━━ DATA PROVIDED
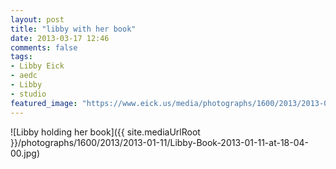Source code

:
 ```yaml
---
layout: post
title: "libby with her book"
date: 2013-03-17 12:46
comments: false
tags: 
- Libby Eick
- aedc
- Libby
- studio
featured_image: "https://www.eick.us/media/photographs/1600/2013/2013-01-11/Libby-Book-2013-01-11-at-18-04-00.jpg"
---
```


![Libby holding her book]({{ site.mediaUrlRoot }}/photographs/1600/2013/2013-01-11/Libby-Book-2013-01-11-at-18-04-00.jpg)
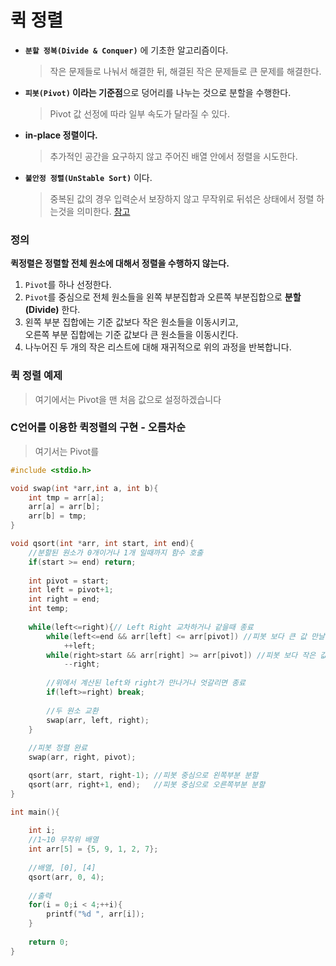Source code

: # 퀵 정렬
- **`분할 정복(Divide & Conquer)`** 에 기초한 알고리즘이다.
  > 작은 문제들로 나눠서 해결한 뒤, 해결된 작은 문제들로 큰 문제를 해결한다.

- **`피봇(Pivot)` 이라는 기준점**으로 덩어리를 나누는 것으로 분할을 수행한다.
  > Pivot 값 선정에 따라 일부 속도가 달라질 수 있다.

- **in-place 정렬이다.**
  >추가적인 공간을 요구하지 않고 주어진 배열 안에서 정렬을 시도한다.

- **`불안정 정렬(UnStable Sort)`** 이다.  
  > 중복된 값의 경우 입력순서 보장하지 않고 무작위로 뒤섞은 상태에서 정렬 하는것을 의미한다. [참고](https://3.ly/a9PWw)

### 정의
**퀵정렬은 정렬할 전체 원소에 대해서 정렬을 수행하지 않는다.**  
1. `Pivot`를 하나 선정한다.
2. `Pivot`를 중심으로 전체 원소들을 왼쪽 부분집합과 오른쪽 부분집합으로 **분할(Divide)** 한다.
3. 왼쪽 부분 집합에는 기준 값보다 작은 원소들을 이동시키고,  
   오른쪽 부분 집합에는 기준 값보다 큰 원소들을 이동시킨다.
4. 나누어진 두 개의 작은 리스트에 대해 재귀적으로 위의 과정을 반복합니다.


### 퀵 정렬 예제
> 여기에서는 Pivot을 맨 처음 값으로 설정하겠습니다


### C언어를 이용한 퀵정렬의 구현 - 오름차순
> 여기서는 Pivot를 
```C
#include <stdio.h>

void swap(int *arr,int a, int b){
    int tmp = arr[a];
    arr[a] = arr[b];
    arr[b] = tmp;
}

void qsort(int *arr, int start, int end){
	//분할된 원소가 0개이거나 1개 일때까지 함수 호출 
	if(start >= end) return;
	
	int pivot = start;	
	int left = pivot+1;
	int right = end;
	int temp;
	
	while(left<=right){// Left Right 교차하거나 같을때 종료
		while(left<=end && arr[left] <= arr[pivot]) //피봇 보다 큰 값 만날 때 까지
			++left;
		while(right>start && arr[right] >= arr[pivot]) //피봇 보다 작은 값 만날 때 까지
			--right;
		
		//위에서 계산된 left와 right가 만나거나 엇갈리면 종료
		if(left>=right) break;
		
		//두 원소 교환 
		swap(arr, left, right);
	}
	
	//피봇 정렬 완료 
	swap(arr, right, pivot);

	qsort(arr, start, right-1);	//피봇 중심으로 왼쪽부분 분할
	qsort(arr, right+1, end);	//피봇 중심으로 오른쪽부분 분할
}

int main(){
	
	int i;
	//1~10 무작위 배열
	int arr[5] = {5, 9, 1, 2, 7};
	
	//배열, [0], [4]
	qsort(arr, 0, 4);
	
	//출력 
	for(i = 0;i < 4;++i){
		printf("%d ", arr[i]);
	}
	
	return 0;
}
```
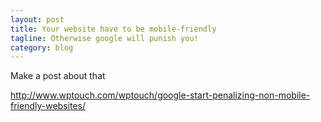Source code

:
 ```yaml
---
layout: post
title: Your website have to be mobile-friendly
tagline: Otherwise google will punish you!
category: blog
---
```


Make a post about that

http://www.wptouch.com/wptouch/google-start-penalizing-non-mobile-friendly-websites/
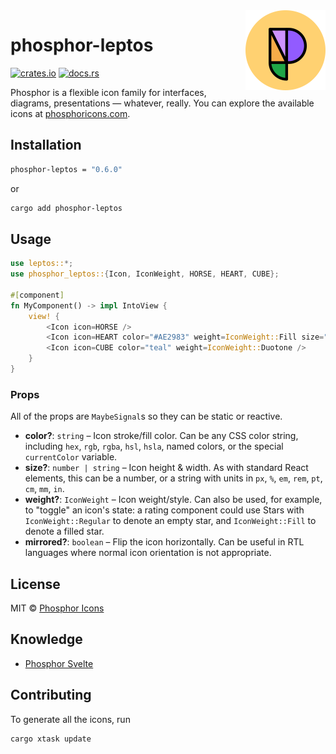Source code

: <img src="./meta/phosphor-mark-tight-yellow.png" width="128" align="right" />

# phosphor-leptos

[![crates.io](https://img.shields.io/crates/v/phosphor-leptos)](https://crates.io/crates/phosphor-leptos)
[![docs.rs](https://docs.rs/phosphor-leptos/badge.svg)](https://docs.rs/phosphor-leptos)

Phosphor is a flexible icon family for interfaces, diagrams, presentations — whatever, really. You can explore the available icons at [phosphoricons.com](https://phosphoricons.com).

## Installation

```bash
phosphor-leptos = "0.6.0"
```

or

```bash
cargo add phosphor-leptos
```

## Usage

```rs
use leptos::*;
use phosphor_leptos::{Icon, IconWeight, HORSE, HEART, CUBE};

#[component]
fn MyComponent() -> impl IntoView {
    view! {
        <Icon icon=HORSE />
        <Icon icon=HEART color="#AE2983" weight=IconWeight::Fill size="32px" />
        <Icon icon=CUBE color="teal" weight=IconWeight::Duotone />
    }
}
```

### Props

All of the props are `MaybeSignal`s so they can be static or reactive.

- **color?**: `string` – Icon stroke/fill color. Can be any CSS color string, including `hex`, `rgb`, `rgba`, `hsl`, `hsla`, named colors, or the special `currentColor` variable.
- **size?**: `number | string` – Icon height & width. As with standard React elements, this can be a number, or a string with units in `px`, `%`, `em`, `rem`, `pt`, `cm`, `mm`, `in`.
- **weight?**: `IconWeight` – Icon weight/style. Can also be used, for example, to "toggle" an icon's state: a rating component could use Stars with `IconWeight::Regular` to denote an empty star, and `IconWeight::Fill` to denote a filled star.
- **mirrored?**: `boolean` – Flip the icon horizontally. Can be useful in RTL languages where normal icon orientation is not appropriate.

## License

MIT © [Phosphor Icons](https://github.com/phosphor-icons)

## Knowledge

- [Phosphor Svelte](https://github.com/haruaki07/phosphor-svelte)

## Contributing

To generate all the icons, run

```bash
cargo xtask update
```
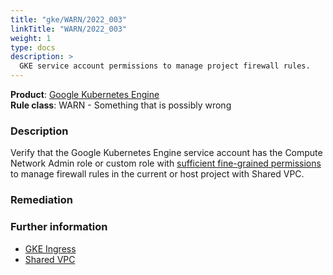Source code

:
 ```yaml
---
title: "gke/WARN/2022_003"
linkTitle: "WARN/2022_003"
weight: 1
type: docs
description: >
  GKE service account permissions to manage project firewall rules.
---
```


**Product**: [Google Kubernetes Engine](https://cloud.google.com/kubernetes-engine)\
**Rule class**: WARN - Something that is possibly wrong

### Description

Verify that the Google Kubernetes Engine service account has the Compute Network
Admin role or custom role with [sufficient fine-grained permissions](https://cloud.google.com/kubernetes-engine/docs/concepts/ingress#providing_the_ingress_controller_permission_to_manage_host_project_firewall_rules)
to manage firewall rules in the current or host project with Shared VPC.

### Remediation

### Further information

- [GKE Ingress](https://cloud.google.com/kubernetes-engine/docs/concepts/ingress#ingress_for_external_and_internal_traffic)
- [Shared VPC](https://cloud.google.com/kubernetes-engine/docs/concepts/ingress#shared_vpc)
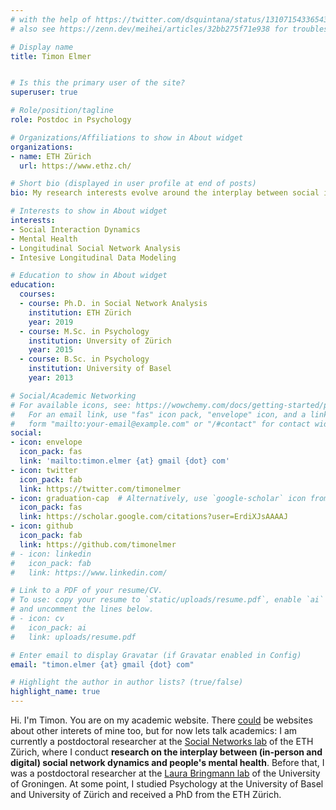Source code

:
 ```yaml
---
# with the help of https://twitter.com/dsquintana/status/1310715433654382599
# also see https://zenn.dev/meihei/articles/32bb275f71e938 for troubleshoot

# Display name
title: Timon Elmer


# Is this the primary user of the site?
superuser: true

# Role/position/tagline
role: Postdoc in Psychology

# Organizations/Affiliations to show in About widget
organizations:
- name: ETH Zürich
  url: https://www.ethz.ch/

# Short bio (displayed in user profile at end of posts)
bio: My research interests evolve around the interplay between social interactions networks and mental health.

# Interests to show in About widget
interests:
- Social Interaction Dynamics
- Mental Health
- Longitudinal Social Network Analysis
- Intesive Longitudinal Data Modeling

# Education to show in About widget
education:
  courses:
  - course: Ph.D. in Social Network Analysis
    institution: ETH Zürich
    year: 2019
  - course: M.Sc. in Psychology
    institution: Unversity of Zürich
    year: 2015
  - course: B.Sc. in Psychology
    institution: University of Basel
    year: 2013

# Social/Academic Networking
# For available icons, see: https://wowchemy.com/docs/getting-started/page-builder/#icons
#   For an email link, use "fas" icon pack, "envelope" icon, and a link in the
#   form "mailto:your-email@example.com" or "/#contact" for contact widget.
social:
- icon: envelope
  icon_pack: fas
  link: 'mailto:timon.elmer {at} gmail {dot} com'
- icon: twitter
  icon_pack: fab
  link: https://twitter.com/timonelmer
- icon: graduation-cap  # Alternatively, use `google-scholar` icon from `ai` icon pack
  icon_pack: fas
  link: https://scholar.google.com/citations?user=ErdiXJsAAAAJ
- icon: github
  icon_pack: fab
  link: https://github.com/timonelmer
# - icon: linkedin
#   icon_pack: fab
#   link: https://www.linkedin.com/

# Link to a PDF of your resume/CV.
# To use: copy your resume to `static/uploads/resume.pdf`, enable `ai` icons in `params.toml`, 
# and uncomment the lines below.
# - icon: cv
#   icon_pack: ai
#   link: uploads/resume.pdf

# Enter email to display Gravatar (if Gravatar enabled in Config)
email: "timon.elmer {at} gmail {dot} com"

# Highlight the author in author lists? (true/false)
highlight_name: true
---
```


Hi. I'm Timon. You are on my academic website. There <a href="https://media.giphy.com/media/hrBwvnvKIxA52/giphy.gif"> could</a> be websites about other interets of mine too, but for now lets talk academics: I am currently a postdoctoral researcher at the <a href="https://sn.ethz.ch/">Social Networks lab</a> of the ETH Zürich, where I conduct <b>research on the interplay between (in-person and digital) social network dynamics and people's mental health</b>.
 Before that, I was a postdoctoral researcher at the <a href="https://www.laurabringmannlab.com/">Laura Bringmann lab</a> of the University of Groningen. At some point, I studied Psychology at the University of Basel and University of Zürich and received a PhD from the ETH Zürich.
    </p>

<!-- {{< icon name="download" pack="fas" >}} Download my {{< staticref "uploads/demo_resume.pdf" "newtab" >}}resumé{{< /staticref >}}. -->
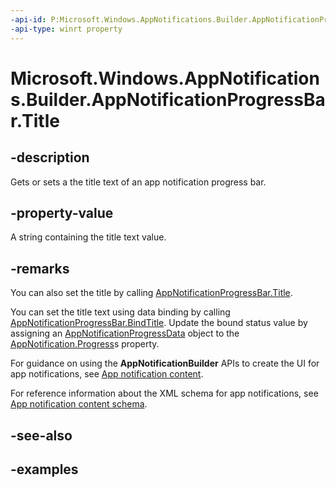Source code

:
 ```yaml
---
-api-id: P:Microsoft.Windows.AppNotifications.Builder.AppNotificationProgressBar.Title
-api-type: winrt property
---
```


# Microsoft.Windows.AppNotifications.Builder.AppNotificationProgressBar.Title

<!--
public string Title { get; set; }
-->


## -description

Gets or sets a the title text of an app notification progress bar.

## -property-value

A string containing the title text value.

## -remarks

You can also set the title by calling [AppNotificationProgressBar.Title](xref:Microsoft.Windows.AppNotifications.Builder.AppNotificationProgressBar.Title).

You can set the title text using data binding by calling [AppNotificationProgressBar.BindTitle](xref:Microsoft.Windows.AppNotifications.Builder.AppNotificationProgressBar.BindTitle). Update the bound status value by assigning an [AppNotificationProgressData](xref:Microsoft.Windows.AppNotifications.AppNotificationProgressData) object to the [AppNotification.Progress](xref:Microsoft.Windows.AppNotifications.AppNotification.Progress)s property.

For guidance on using the **AppNotificationBuilder** APIs to create the UI for app notifications, see [App notification content](/windows/apps/design/shell/tiles-and-notifications/adaptive-interactive-toasts).

For reference information about the XML schema for app notifications, see [App notification content schema](/windows/apps/design/shell/tiles-and-notifications/toast-schema).

## -see-also

## -examples


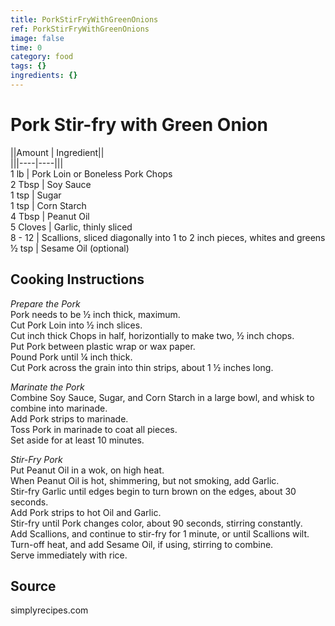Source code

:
 ```yaml
---
title: PorkStirFryWithGreenOnions
ref: PorkStirFryWithGreenOnions
image: false
time: 0
category: food
tags: {}
ingredients: {}
---
```

# Pork Stir-fry with Green Onion  
  
||Amount | Ingredient||  
|||----|----|||  
1 lb | Pork Loin or Boneless Pork Chops  
2 Tbsp | Soy Sauce  
1 tsp | Sugar  
1 tsp | Corn Starch   
4 Tbsp | Peanut Oil  
5 Cloves | Garlic, thinly sliced  
8 - 12 | Scallions, sliced diagonally into 1 to 2 inch pieces, whites and greens  
½ tsp | Sesame Oil (optional)  
  
## Cooking Instructions  
  
*Prepare the Pork*  
Pork needs to be ½ inch thick, maximum.  
Cut Pork Loin into ½ inch slices.  
Cut inch thick Chops in half, horizontially to make two, ½ inch chops.  
Put Pork between plastic wrap or wax paper.  
Pound Pork until ¼ inch thick.  
Cut Pork across the grain into thin strips, about 1 ½ inches long.  
  
*Marinate the Pork*  
Combine Soy Sauce, Sugar, and Corn Starch in a large bowl, and whisk to combine into marinade.  
Add Pork strips to marinade.  
Toss Pork in marinade to coat all pieces.  
Set aside for at least 10 minutes.  
  
*Stir-Fry Pork*  
Put Peanut Oil in a wok, on high heat.  
When Peanut Oil is hot, shimmering, but not smoking, add Garlic.  
Stir-fry Garlic until edges begin to turn brown on the edges, about 30 seconds.  
Add Pork strips to hot Oil and Garlic.  
Stir-fry until Pork changes color, about 90 seconds, stirring constantly.  
Add Scallions, and continue to stir-fry for 1 minute, or until Scallions wilt.  
Turn-off heat, and add Sesame Oil, if using, stirring to combine.  
Serve immediately with rice.  
  
## Source  
simplyrecipes.com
━━━━
TASK PROMPT:
Find the lines above with the word "institution". Copy them out.

TASK RESULT:
    institution: ETH Zürich
    institution: Unversity of Zürich
    institution: University of Basel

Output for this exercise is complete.